Getting trapped in one end of some mutually reinforcing antagonism is hard to shake. It’s difficult to get to a nuanced position when you’re dealing with positions that are defined against each other. Whether arguments about evolution are part of your experience or not, there’s a wider message here, which we might all do well to take on board, asking ourselves whether positions of animosity can become unhelpfully baked into our sense of ourselves.  

Accepting evolution does not naturally, or inevitably, lead to brutal social Darwinism, but it’s been used that way in the past, more often than coverage of science today often lets on. We are by no means out of its shadow, even from under the shadow of eugenics. Being aware of that big, historical picture is useful, but it shouldn’t obscure the message from the beginning of this article, that these matters are fundamentally personal, and as much about how we see ourselves, and others, as they are about ideas. Reconciliation and understanding happen person by person, and person-to-person. 

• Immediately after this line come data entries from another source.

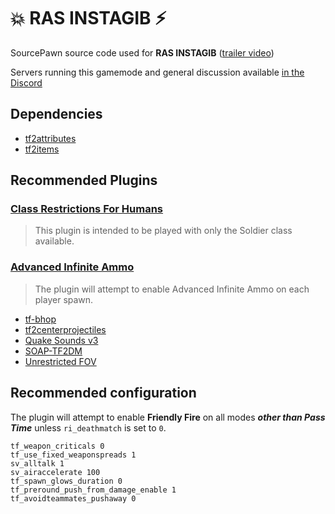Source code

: # 💥 RAS INSTAGIB ⚡

SourcePawn source code used for **RAS INSTAGIB** ([trailer video](https://www.youtube.com/watch?v=6GSMJ-zzzig))

Servers running this gamemode and general discussion available [in the Discord](https://discord.gg/V5Z29SXtsY)

## Dependencies

* [tf2attributes](https://github.com/FlaminSarge/tf2attributes)
* [tf2items](https://github.com/asherkin/TF2Items)

## Recommended Plugins

### [Class Restrictions For Humans](https://forums.alliedmods.net/showthread.php?p=2518202)
> This plugin is intended to be played with only the Soldier class available.

### [Advanced Infinite Ammo](https://forums.alliedmods.net/showthread.php?t=190562)
> The plugin will attempt to enable Advanced Infinite Ammo on each player spawn.

* [tf-bhop](https://github.com/Mikusch/tf-bhop)
* [tf2centerprojectiles](https://github.com/rtldg/tf2centerprojectiles)
* [Quake Sounds v3](https://forums.alliedmods.net/showthread.php?t=224316)
* [SOAP-TF2DM](https://github.com/sapphonie/SOAP-TF2DM)
* [Unrestricted FOV](https://forums.alliedmods.net/showthread.php?p=1936180)

## Recommended configuration

The plugin will attempt to enable **Friendly Fire** on all modes ***other than Pass Time*** unless `ri_deathmatch` is set to `0`.

```
tf_weapon_criticals 0
tf_use_fixed_weaponspreads 1
sv_alltalk 1
sv_airaccelerate 100
tf_spawn_glows_duration 0
tf_preround_push_from_damage_enable 1
tf_avoidteammates_pushaway 0
```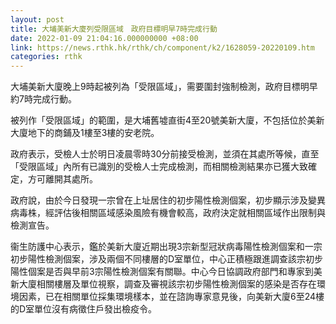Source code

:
 ```yaml
---
layout: post
title: 大埔美新大廈列受限區域　政府目標明早7時完成行動
date: 2022-01-09 21:04:16.000000000 +08:00
link: https://news.rthk.hk/rthk/ch/component/k2/1628059-20220109.htm
categories: rthk
---
```


大埔美新大廈晚上9時起被列為「受限區域」，需要圍封強制檢測，政府目標明早約7時完成行動。

被列作「受限區域」的範圍，是大埔舊墟直街4至20號美新大廈，不包括位於美新大廈地下的商鋪及1樓至3樓的安老院。

政府表示，受檢人士於明日凌晨零時30分前接受檢測，並須在其處所等候，直至「受限區域」內所有已識別的受檢人士完成檢測，而相關檢測結果亦已獲大致確定，方可離開其處所。

政府說，由於今日發現一宗曾在上址居住的初步陽性檢測個案，初步顯示涉及變異病毒株，經評估後相關區域感染風險有機會較高，政府決定就相關區域作出限制與檢測宣告。

衞生防護中心表示，鑑於美新大廈近期出現3宗新型冠狀病毒陽性檢測個案和一宗初步陽性檢測個案，涉及兩個不同樓層的D室單位，中心正積極跟進調查該宗初步陽性個案是否與早前3宗陽性檢測個案有關聯。中心今日協調政府部門和專家到美新大廈相關樓層及單位視察，調查及審視該宗初步陽性檢測個案的感染是否存在環境因素，已在相關單位採集環境樣本，並在諮詢專家意見後，向美新大廈6至24樓的D室單位沒有病徵住戶發出檢疫令。
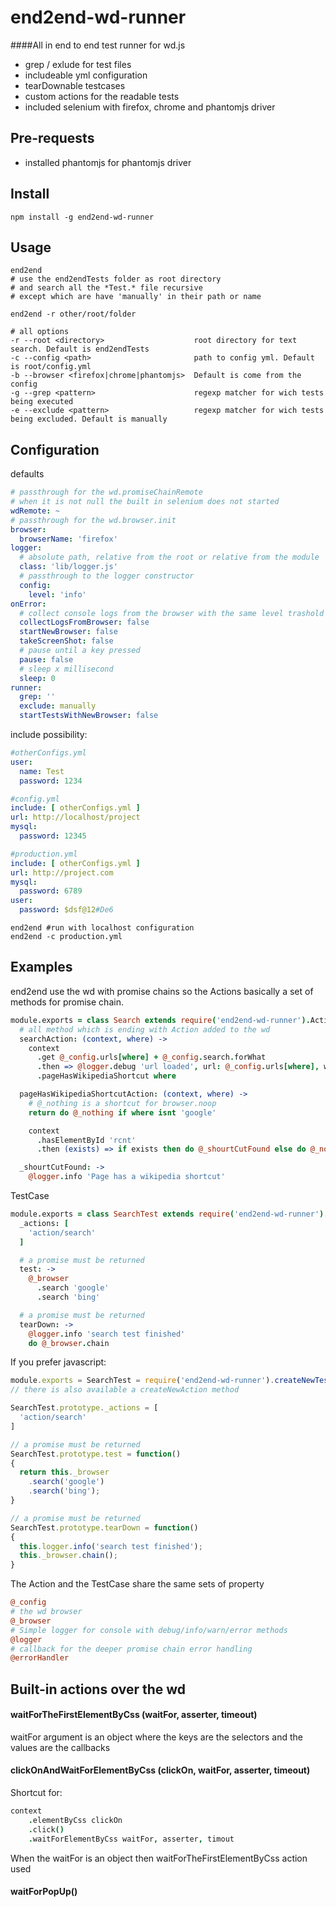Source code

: # end2end-wd-runner

####All in end to end test runner for wd.js

* grep / exlude for test files
* includeable yml configuration
* tearDownable testcases
* custom actions for the readable tests
* included selenium with firefox, chrome and phantomjs driver

## Pre-requests

* installed phantomjs for phantomjs driver

## Install

```
npm install -g end2end-wd-runner
```

## Usage

```
end2end
# use the end2endTests folder as root directory
# and search all the *Test.* file recursive
# except which are have 'manually' in their path or name

end2end -r other/root/folder
```
```
# all options
-r --root <directory>                    root directory for text search. Default is end2endTests
-c --config <path>                       path to config yml. Default is root/config.yml
-b --browser <firefox|chrome|phantomjs>  Default is come from the config
-g --grep <pattern>                      regexp matcher for wich tests being executed
-e --exclude <pattern>                   regexp matcher for wich tests being excluded. Default is manually
```

## Configuration

defaults
```yml
# passthrough for the wd.promiseChainRemote
# when it is not null the built in selenium does not started
wdRemote: ~
# passthrough for the wd.browser.init
browser:
  browserName: 'firefox'
logger:
  # absolute path, relative from the root or relative from the module
  class: 'lib/logger.js'
  # passthrough to the logger constructor
  config:
    level: 'info'
onError:
  # collect console logs from the browser with the same level trashold as the logger
  collectLogsFromBrowser: false
  startNewBrowser: false
  takeScreenShot: false
  # pause until a key pressed
  pause: false
  # sleep x millisecond
  sleep: 0
runner:
  grep: ''
  exclude: manually
  startTestsWithNewBrowser: false
```

include possibility:

```yml
#otherConfigs.yml
user:
  name: Test
  password: 1234

#config.yml
include: [ otherConfigs.yml ]
url: http://localhost/project
mysql:
  password: 12345

#production.yml
include: [ otherConfigs.yml ]
url: http://project.com
mysql:
  password: 6789
user:
  password: $dsf@12#De6
```

```
end2end #run with localhost configuration
end2end -c production.yml
```

## Examples

end2end use the wd with promise chains so the Actions basically a set of methods for promise chain.

```coffeescript
module.exports = class Search extends require('end2end-wd-runner').Action
  # all method which is ending with Action added to the wd
  searchAction: (context, where) ->
    context
      .get @_config.urls[where] + @_config.search.forWhat
      .then => @logger.debug 'url loaded', url: @_config.urls[where], what: @_config.search.forWhat
      .pageHasWikipediaShortcut where

  pageHasWikipediaShortcutAction: (context, where) ->
    # @_nothing is a shortcut for browser.noop
    return do @_nothing if where isnt 'google'

    context
      .hasElementById 'rcnt'
      .then (exists) => if exists then do @_shourtCutFound else do @_nothing

  _shourtCutFound: ->
    @logger.info 'Page has a wikipedia shortcut'
```

TestCase
```coffeescript
module.exports = class SearchTest extends require('end2end-wd-runner').TestCase
  _actions: [
    'action/search'
  ]

  # a promise must be returned
  test: ->
    @_browser
      .search 'google'
      .search 'bing'

  # a promise must be returned
  tearDown: ->
    @logger.info 'search test finished'
    do @_browser.chain
```

If you prefer javascript:
```javascript
module.exports = SearchTest = require('end2end-wd-runner').createNewTestCase();
// there is also available a createNewAction method

SearchTest.prototype._actions = [
  'action/search'
]

// a promise must be returned
SearchTest.prototype.test = function()
{
  return this._browser
    .search('google')
    .search('bing');
}

// a promise must be returned
SearchTest.prototype.tearDown = function()
{
  this.logger.info('search test finished');
  this._browser.chain();
}
```

The Action and the TestCase share the same sets of property
```coffeescript
@_config
# the wd browser
@_browser
# Simple logger for console with debug/info/warn/error methods
@logger
# callback for the deeper promise chain error handling
@errorHandler
```
## Built-in actions over the wd

#### waitForTheFirstElementByCss (waitFor, asserter, timeout)

waitFor argument is an object where the keys are the selectors and the values are the callbacks

#### clickOnAndWaitForElementByCss (clickOn, waitFor, asserter, timeout)

Shortcut for:
```coffeescript
context
    .elementByCss clickOn
    .click()
    .waitForElementByCss waitFor, asserter, timout
```

When the waitFor is an object then waitForTheFirstElementByCss action used

#### waitForPopUp()
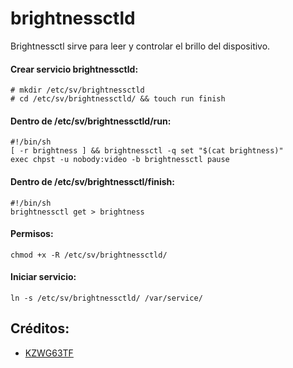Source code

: # brightnessctld
Brightnessctl sirve para leer y controlar el brillo del dispositivo.

#### Crear servicio brightnessctld:
```
# mkdir /etc/sv/brightnessctld
# cd /etc/sv/brightnessctld/ && touch run finish
```
#### Dentro de /etc/sv/brightnessctld/run:
```
#!/bin/sh
[ -r brightness ] && brightnessctl -q set "$(cat brightness)"
exec chpst -u nobody:video -b brightnessctl pause

```
#### Dentro de /etc/sv/brightnessctl/finish:
```
#!/bin/sh
brightnessctl get > brightness
```
#### Permisos:
```
chmod +x -R /etc/sv/brightnessctld/
```
#### Iniciar servicio:
```
ln -s /etc/sv/brightnessctld/ /var/service/
```
## Créditos:
- [KZWG63TF](https://www.reddit.com/user/KZWG63TF/)

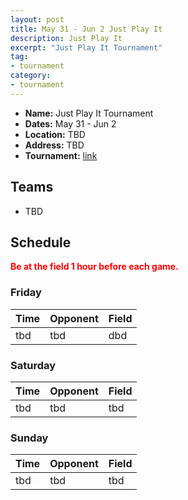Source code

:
 ```yaml
---
layout: post
title: May 31 - Jun 2 Just Play It
description: Just Play It
excerpt: "Just Play It Tournament"
tag:
- tournament
category:
- tournament
---
```

* **Name:** Just Play It Tournament
* **Dates:** May 31 - Jun 2
* **Location:** TBD
* **Address:** TBD
* **Tournament:** [link](https://www.nehurricanes.net/tbd)

## Teams

* TBD


## Schedule
**<span style="color:red">Be at the field 1 hour before each game.</span>**

### Friday

| Time | Opponent | Field |
|:---  |:---      |:---   |
| tbd  | tbd      | dbd  |


### Saturday

| Time | Opponent | Field |
|:---  |:---      |:---   |
| tbd  | tbd      | tbd  |


### Sunday

| Time | Opponent | Field |
|:---  |:---      |:---   |
| tbd  | tbd      | tbd  |



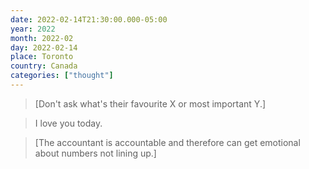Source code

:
 ```yaml
---
date: 2022-02-14T21:30:00.000-05:00
year: 2022
month: 2022-02
day: 2022-02-14
place: Toronto
country: Canada
categories: ["thought"]
---
```

> [Don't ask what's their favourite X or most important Y.]

> I love you today.

> [The accountant is accountable and therefore can get emotional about numbers not lining up.]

You might think the work I’d most relish as a priest and scientist, or think most useful, would be reassuring religious people that evolution isn’t their enemy. That’s a good thing to do, but I’m actually even more thankful for opportunities to reassure scientists that religion can be thoughtful, unafraid, and even downright passionate about science. Turning up to dinner in my college still in my cassock after evensong, sitting next to visiting scientists, and asking intelligent, enthusiastic questions about their science can do as much good as all the lectures I give in churches or to theology students about the irreplicable value of science.